Step 1: Understanding the Concept:
The Compound Annual Growth Rate (CAGR) measures the average annual growth of an investment over a period exceeding one year. It signifies the consistent rate at which an investment would have grown, assuming annual compounding.
Step 2: Key Formula or Approach:
The CAGR is calculated using the following formula:\[ \text{CAGR} = \left( \frac{\text{Ending Value}}{\text{Beginning Value}} \right)^{1/n} - 1 \]In this formula:- Ending Value represents the investment's value at the conclusion of the period.- Beginning Value represents the investment's value at the inception of the period.- \(n\) denotes the duration in years.
Step 3: Detailed Explanation:
From the problem statement:- Beginning Value = Rupees 10,000 (initial investment)- Ending Value = Rupees 14,000 (value at the end of 2023)- Number of years (\(n\)) = 6 years (investment holding period)

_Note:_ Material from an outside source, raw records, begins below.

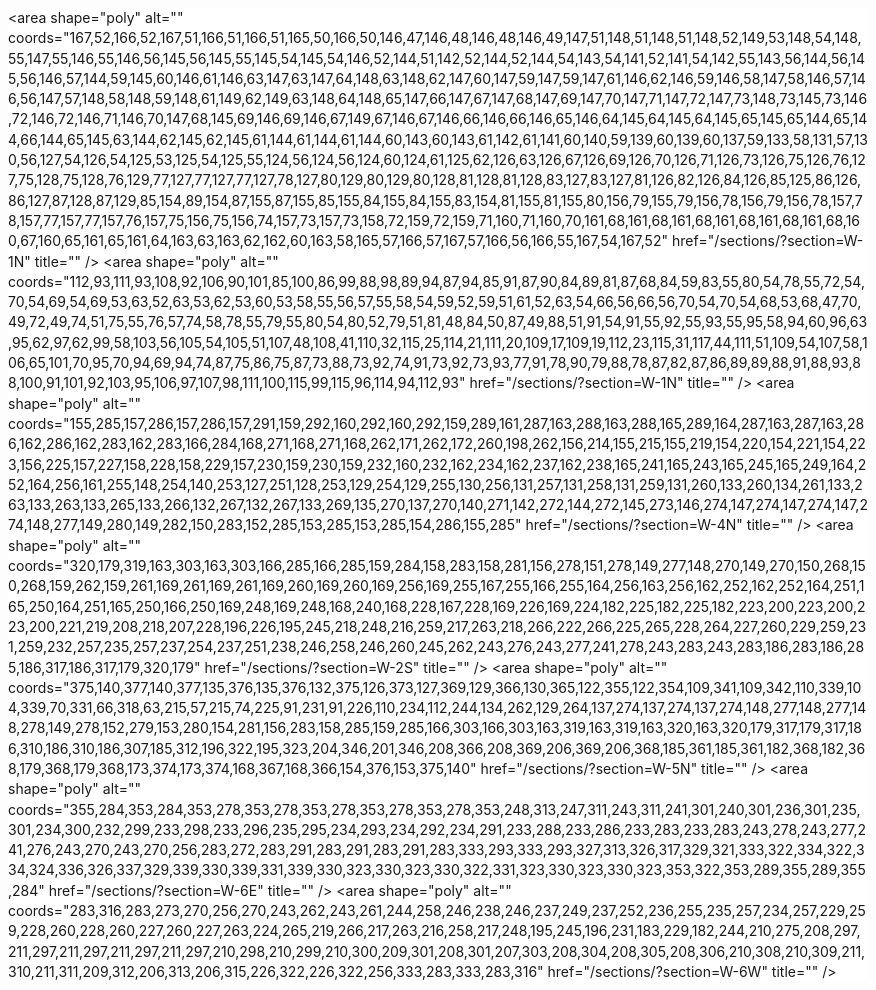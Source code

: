 <area shape=\"poly\" alt=\"\" coords=\"167,52,166,52,167,51,166,51,166,51,165,50,166,50,146,47,146,48,146,48,146,49,147,51,148,51,148,51,148,52,149,53,148,54,148,55,147,55,146,55,146,56,145,56,145,55,145,54,145,54,146,52,144,51,142,52,144,52,144,54,143,54,141,52,141,54,142,55,143,56,144,56,145,56,146,57,144,59,145,60,146,61,146,63,147,63,147,64,148,63,148,62,147,60,147,59,147,59,147,61,146,62,146,59,146,58,147,58,146,57,146,56,147,57,148,58,148,59,148,61,149,62,149,63,148,64,148,65,147,66,147,67,147,68,147,69,147,70,147,71,147,72,147,73,148,73,145,73,146,72,146,72,146,71,146,70,147,68,145,69,146,69,146,67,149,67,146,67,146,66,146,66,146,65,146,64,145,64,145,64,145,65,145,65,144,65,144,66,144,65,145,63,144,62,145,62,145,61,144,61,144,61,144,60,143,60,143,61,142,61,141,60,140,59,139,60,139,60,137,59,133,58,131,57,130,56,127,54,126,54,125,53,125,54,125,55,124,56,124,56,124,60,124,61,125,62,126,63,126,67,126,69,126,70,126,71,126,73,126,75,126,76,127,75,128,75,128,76,129,77,127,77,127,77,127,78,127,80,129,80,129,80,128,81,128,81,128,83,127,83,127,81,126,82,126,84,126,85,125,86,126,86,127,87,128,87,129,85,154,89,154,87,155,87,155,85,155,84,155,84,155,83,154,81,155,81,155,80,156,79,155,79,156,78,156,79,156,78,157,78,157,77,157,77,157,76,157,75,156,75,156,74,157,73,157,73,158,72,159,72,159,71,160,71,160,70,161,68,161,68,161,68,161,68,161,68,161,68,160,67,160,65,161,65,161,64,163,63,163,62,162,60,163,58,165,57,166,57,167,57,166,56,166,55,167,54,167,52\" href=\"/sections/?section=W-1N\" title=\"\" />
<area shape=\"poly\" alt=\"\" coords=\"112,93,111,93,108,92,106,90,101,85,100,86,99,88,98,89,94,87,94,85,91,87,90,84,89,81,87,68,84,59,83,55,80,54,78,55,72,54,70,54,69,54,69,53,63,52,63,53,62,53,60,53,58,55,56,57,55,58,54,59,52,59,51,61,52,63,54,66,56,66,56,70,54,70,54,68,53,68,47,70,49,72,49,74,51,75,55,76,57,74,58,78,55,79,55,80,54,80,52,79,51,81,48,84,50,87,49,88,51,91,54,91,55,92,55,93,55,95,58,94,60,96,63,95,62,97,62,99,58,103,56,105,54,105,51,107,48,108,41,110,32,115,25,114,21,111,20,109,17,109,19,112,23,115,31,117,44,111,51,109,54,107,58,106,65,101,70,95,70,94,69,94,74,87,75,86,75,87,73,88,73,92,74,91,73,92,73,93,77,91,78,90,79,88,78,87,82,87,86,89,89,88,91,88,93,88,100,91,101,92,103,95,106,97,107,98,111,100,115,99,115,96,114,94,112,93\" href=\"/sections/?section=W-1N\" title=\"\" />
<area shape=\"poly\" alt=\"\" coords=\"155,285,157,286,157,286,157,291,159,292,160,292,160,292,159,289,161,287,163,288,163,288,165,289,164,287,163,287,163,286,162,286,162,283,162,283,166,284,168,271,168,271,168,262,171,262,172,260,198,262,156,214,155,215,155,219,154,220,154,221,154,223,156,225,157,227,158,228,158,229,157,230,159,230,159,232,160,232,162,234,162,237,162,238,165,241,165,243,165,245,165,249,164,252,164,256,161,255,148,254,140,253,127,251,128,253,129,254,129,255,130,256,131,257,131,258,131,259,131,260,133,260,134,261,133,263,133,263,133,265,133,266,132,267,132,267,133,269,135,270,137,270,140,271,142,272,144,272,145,273,146,274,147,274,147,274,147,274,148,277,149,280,149,282,150,283,152,285,153,285,153,285,154,286,155,285\" href=\"/sections/?section=W-4N\" title=\"\" />
<area shape=\"poly\" alt=\"\" coords=\"320,179,319,163,303,163,303,166,285,166,285,159,284,158,283,158,281,156,278,151,278,149,277,148,270,149,270,150,268,150,268,159,262,159,261,169,261,169,261,169,260,169,260,169,256,169,255,167,255,166,255,164,256,163,256,162,252,162,252,164,251,165,250,164,251,165,250,166,250,169,248,169,248,168,240,168,228,167,228,169,226,169,224,182,225,182,225,182,223,200,223,200,223,200,221,219,208,218,207,228,196,226,195,245,218,248,216,259,217,263,218,266,222,266,225,265,228,264,227,260,229,259,231,259,232,257,235,257,237,254,237,251,238,246,258,246,260,245,262,243,276,243,277,241,278,243,283,243,283,186,283,186,285,186,317,186,317,179,320,179\" href=\"/sections/?section=W-2S\" title=\"\" />
<area shape=\"poly\" alt=\"\" coords=\"375,140,377,140,377,135,376,135,376,132,375,126,373,127,369,129,366,130,365,122,355,122,354,109,341,109,342,110,339,104,339,70,331,66,318,63,215,57,215,74,225,91,231,91,226,110,234,112,244,134,262,129,264,137,274,137,274,137,274,148,277,148,277,148,278,149,278,152,279,153,280,154,281,156,283,158,285,159,285,166,303,166,303,163,319,163,319,163,320,163,320,179,317,179,317,186,310,186,310,186,307,185,312,196,322,195,323,204,346,201,346,208,366,208,369,206,369,206,368,185,361,185,361,182,368,182,368,179,368,179,368,173,374,173,374,168,367,168,366,154,376,153,375,140\" href=\"/sections/?section=W-5N\" title=\"\" />
<area shape=\"poly\" alt=\"\" coords=\"355,284,353,284,353,278,353,278,353,278,353,278,353,278,353,248,313,247,311,243,311,241,301,240,301,236,301,235,301,234,300,232,299,233,298,233,296,235,295,234,293,234,292,234,291,233,288,233,286,233,283,233,283,243,278,243,277,241,276,243,270,243,270,256,283,272,283,291,283,291,283,291,283,333,293,333,293,327,313,326,317,329,321,333,322,334,322,334,324,336,326,337,329,339,330,339,331,339,330,323,330,323,330,322,331,323,330,323,330,323,353,322,353,289,355,289,355,284\" href=\"/sections/?section=W-6E\" title=\"\" />
<area shape=\"poly\" alt=\"\" coords=\"283,316,283,273,270,256,270,243,262,243,261,244,258,246,238,246,237,249,237,252,236,255,235,257,234,257,229,259,228,260,228,260,227,260,227,263,224,265,219,266,217,263,216,258,217,248,195,245,196,231,183,229,182,244,210,275,208,297,211,297,211,297,211,297,211,297,210,298,210,299,210,300,209,301,208,301,207,303,208,304,208,305,208,306,210,308,210,309,211,310,211,311,209,312,206,313,206,315,226,322,226,322,256,333,283,333,283,316\" href=\"/sections/?section=W-6W\" title=\"\" />
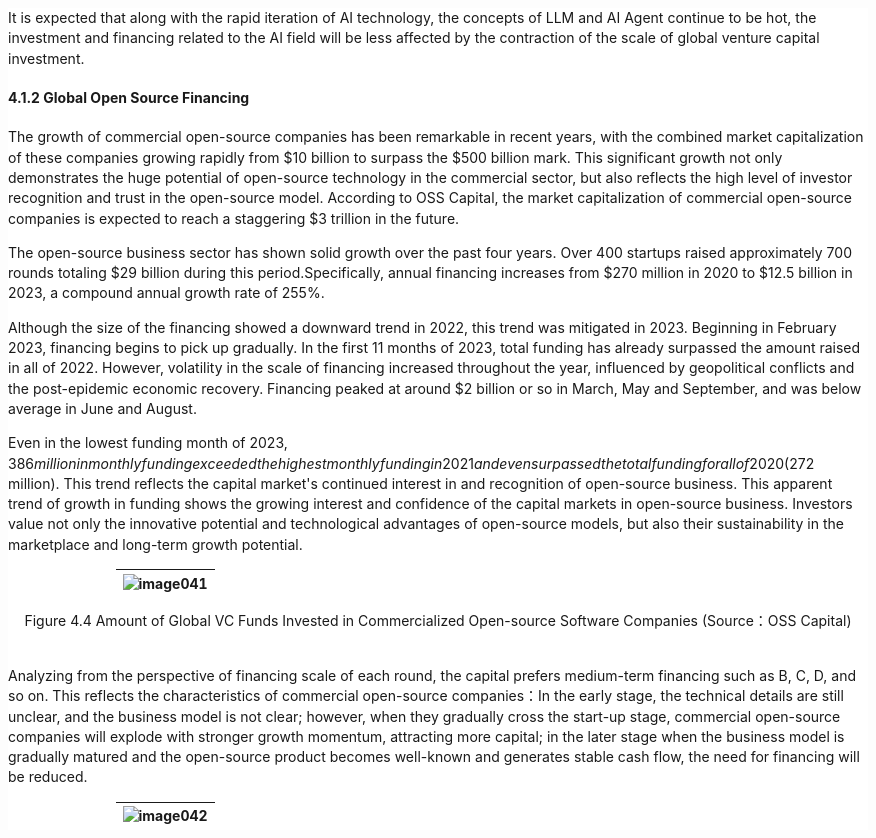 It is expected that along with the rapid iteration of AI technology, the concepts of LLM and AI Agent continue to be hot, the investment and financing related to the AI field will be less affected by the contraction of the scale of global venture capital investment.

#### 4.1.2 Global Open Source Financing

The growth of commercial open-source companies has been remarkable in recent years, with the combined market capitalization of these companies growing rapidly from $10 billion to surpass the $500 billion mark. This significant growth not only demonstrates the huge potential of open-source technology in the commercial sector, but also reflects the high level of investor recognition and trust in the open-source model. According to OSS Capital, the market capitalization of commercial open-source companies is expected to reach a staggering $3 trillion in the future.

The open-source business sector has shown solid growth over the past four years. Over 400 startups raised approximately 700 rounds totaling $29 billion during this period.Specifically, annual financing increases from $270 million in 2020 to $12.5 billion in 2023, a compound annual growth rate of 255%.

Although the size of the financing showed a downward trend in 2022, this trend was mitigated in 2023. Beginning in February 2023, financing begins to pick up gradually. In the first 11 months of 2023, total funding has already surpassed the amount raised in all of 2022. However, volatility in the scale of financing increased throughout the year, influenced by geopolitical conflicts and the post-epidemic economic recovery. Financing peaked at around $2 billion or so in March, May and September, and was below average in June and August.

Even in the lowest funding month of 2023, $386 million in monthly funding exceeded the highest monthly funding in 2021 and even surpassed the total funding for all of 2020 ($272 million). This trend reflects the capital market's continued interest in and recognition of open-source business. This apparent trend of growth in funding shows the growing interest and confidence of the capital markets in open-source business. Investors value not only the innovative potential and technological advantages of open-source models, but also their sustainability in the marketplace and long-term growth potential.
<br>

<div style="margin-left: auto; margin-right: auto; width: 75%">

| ![image041](https://raw.githubusercontent.com//kaiyuanshe/2023-China-Open-Source-Report/main//public/image/commercialization/chapter_4/4-4.png) |
| -------------------------------------------------------- |

</div>

<center> Figure 4.4 Amount of Global VC Funds Invested in Commercialized Open-source Software Companies (Source：OSS Capital)</center>
<br>

Analyzing from the perspective of financing scale of each round, the capital prefers medium-term financing such as B, C, D, and so on. This reflects the characteristics of commercial open-source companies：In the early stage, the technical details are still unclear, and the business model is not clear; however, when they gradually cross the start-up stage, commercial open-source companies will explode with stronger growth momentum, attracting more capital; in the later stage when the business model is gradually matured and the open-source product becomes well-known and generates stable cash flow, the need for financing will be reduced. <br>

<div style="margin-left: auto; margin-right: auto; width: 75%">

| ![image042](https://raw.githubusercontent.com//kaiyuanshe/2023-China-Open-Source-Report/main//public/image/commercialization/chapter_4/4-5.png) |
| -------------------------------------------------------- |
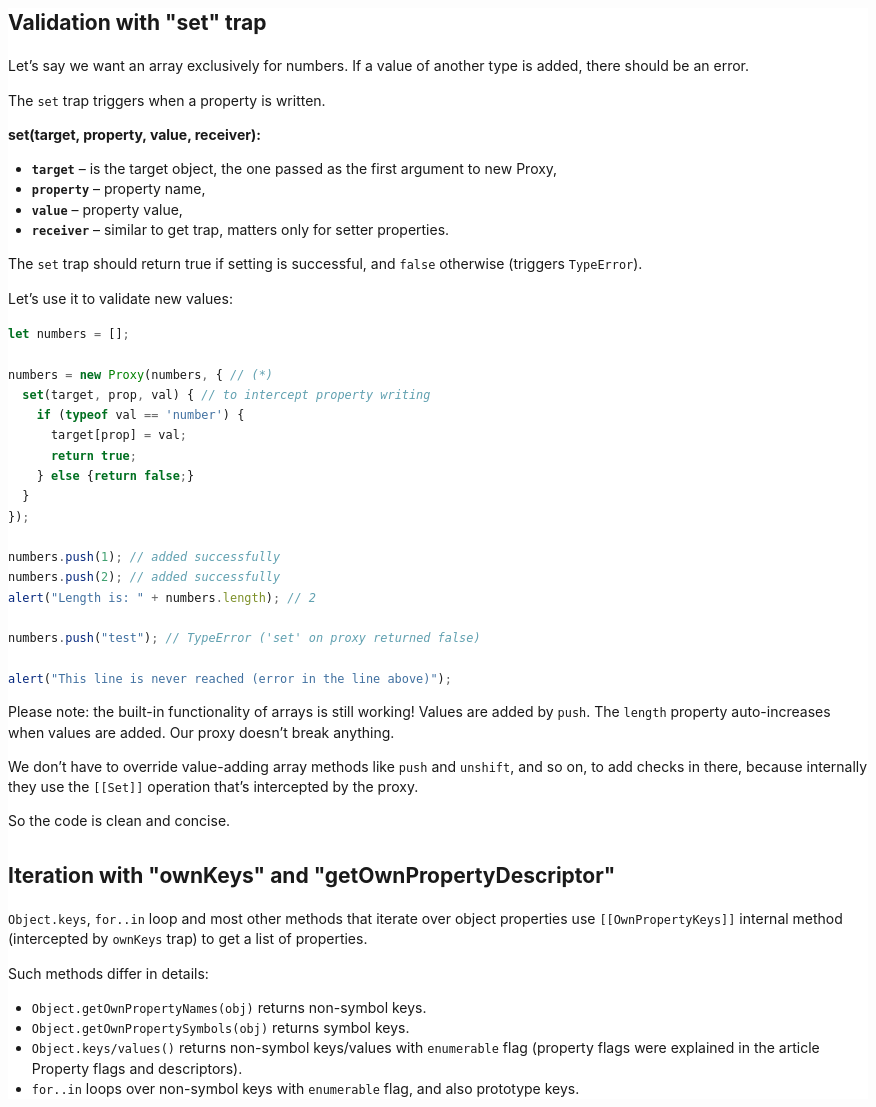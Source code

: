 ## Validation with "set" trap
Let’s say we want an array exclusively for numbers. If a value of another type is added, there should be an error.

The `set` trap triggers when a property is written.

**set(target, property, value, receiver):**

* **`target`** – is the target object, the one passed as the first argument to new Proxy,
* **`property`** – property name,
* **`value`** – property value,
* **`receiver`** – similar to get trap, matters only for setter properties.

The `set` trap should return true if setting is successful, and `false` otherwise (triggers `TypeError`).

Let’s use it to validate new values:
```js
let numbers = [];

numbers = new Proxy(numbers, { // (*)
  set(target, prop, val) { // to intercept property writing
    if (typeof val == 'number') {
      target[prop] = val;
      return true;
    } else {return false;}
  }
});

numbers.push(1); // added successfully
numbers.push(2); // added successfully
alert("Length is: " + numbers.length); // 2

numbers.push("test"); // TypeError ('set' on proxy returned false)

alert("This line is never reached (error in the line above)");
```
Please note: the built-in functionality of arrays is still working! Values are added by `push`. The `length` property auto-increases when values are added. Our proxy doesn’t break anything.

We don’t have to override value-adding array methods like `push` and `unshift`, and so on, to add checks in there, because internally they use the ``[[Set]]`` operation that’s intercepted by the proxy.

So the code is clean and concise.

## Iteration with "ownKeys" and "getOwnPropertyDescriptor"
`Object.keys`, `for..in` loop and most other methods that iterate over object properties use `[[OwnPropertyKeys]]` internal method (intercepted by `ownKeys` trap) to get a list of properties.

Such methods differ in details:
* `Object.getOwnPropertyNames(obj)` returns non-symbol keys.
* `Object.getOwnPropertySymbols(obj)` returns symbol keys.
* `Object.keys/values()` returns non-symbol keys/values with `enumerable` flag (property flags were explained in the article Property flags and descriptors).
* `for..in` loops over non-symbol keys with `enumerable` flag, and also prototype keys.
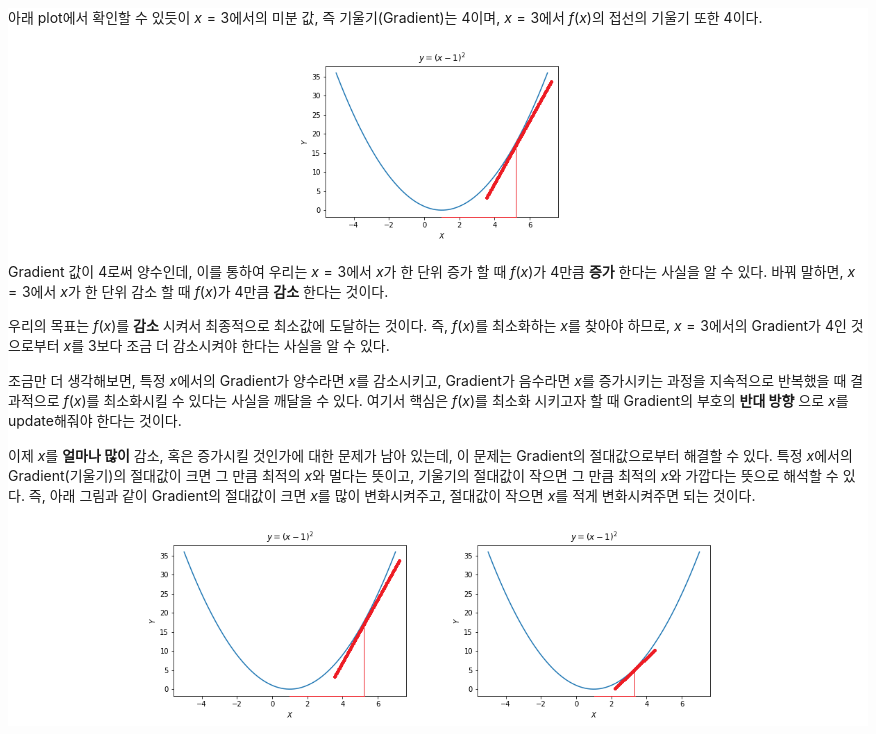 아래 plot에서 확인할 수 있듯이 $x=3$에서의 미분 값, 즉 기울기(Gradient)는 4이며, $x=3$에서 $f(x)$의 접선의 기울기 또한 4이다.

<center><img src = '/post_img/200102/image5.png' width="300"/></center>

Gradient 값이 4로써 양수인데, 이를 통하여 우리는 $x=3$에서 $x$가 한 단위 증가 할 때 $f(x)$가 4만큼 __증가__ 한다는 사실을 알 수 있다. 바꿔 말하면, $x=3$에서 $x$가 한 단위 감소 할 때 $f(x)$가 4만큼 __감소__ 한다는 것이다.

우리의 목표는 $f(x)$를 __감소__ 시켜서 최종적으로 최소값에 도달하는 것이다. 즉, $f(x)$를 최소화하는 $x$를 찾아야 하므로, $x=3$에서의 Gradient가 4인 것으로부터 $x$를 3보다 조금 더 감소시켜야 한다는 사실을 알 수 있다.

조금만 더 생각해보면, 특정 $x$에서의 Gradient가 양수라면 $x$를 감소시키고, Gradient가 음수라면 $x$를 증가시키는 과정을 지속적으로 반복했을 때 결과적으로 $f(x)$를 최소화시킬 수 있다는 사실을 깨달을 수 있다. 여기서 핵심은 $f(x)$를 최소화 시키고자 할 때 Gradient의 부호의 __반대 방향__ 으로 $x$를 update해줘야 한다는 것이다.

이제 $x$를 __얼마나 많이__ 감소, 혹은 증가시킬 것인가에 대한 문제가 남아 있는데, 이 문제는 Gradient의 절대값으로부터 해결할 수 있다. 특정 $x$에서의 Gradient(기울기)의 절대값이 크면 그 만큼 최적의 $x$와 멀다는 뜻이고, 기울기의 절대값이 작으면 그 만큼 최적의 $x$와 가깝다는 뜻으로 해석할 수 있다. 즉, 아래 그림과 같이 Gradient의 절대값이 크면 $x$를 많이 변화시켜주고, 절대값이 작으면 $x$를 적게 변화시켜주면 되는 것이다.

<center><img src = '/post_img/200102/image5.png' width="300"/>
<img src = '/post_img/200102/image6.png' width="300"/>
</center>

Substitute these values into the CAGR formula:\[ \text{CAGR} = \left( \frac{14,000}{10,000} \right)^{1/6} - 1 \]\[ \text{CAGR} = (1.4)^{1/6} - 1 \]Given that \((1.4)^{1/6} \approx 1.058\).\[ \text{CAGR} \approx 1.058 - 1 = 0.058 \]To express this as a percentage, multiply by 100:\[ \text{CAGR} = 0.058 \times 100% = 5.8% \]Step 4: Final Answer:
The compound annual growth rate (CAGR) for the investment is 5.8%.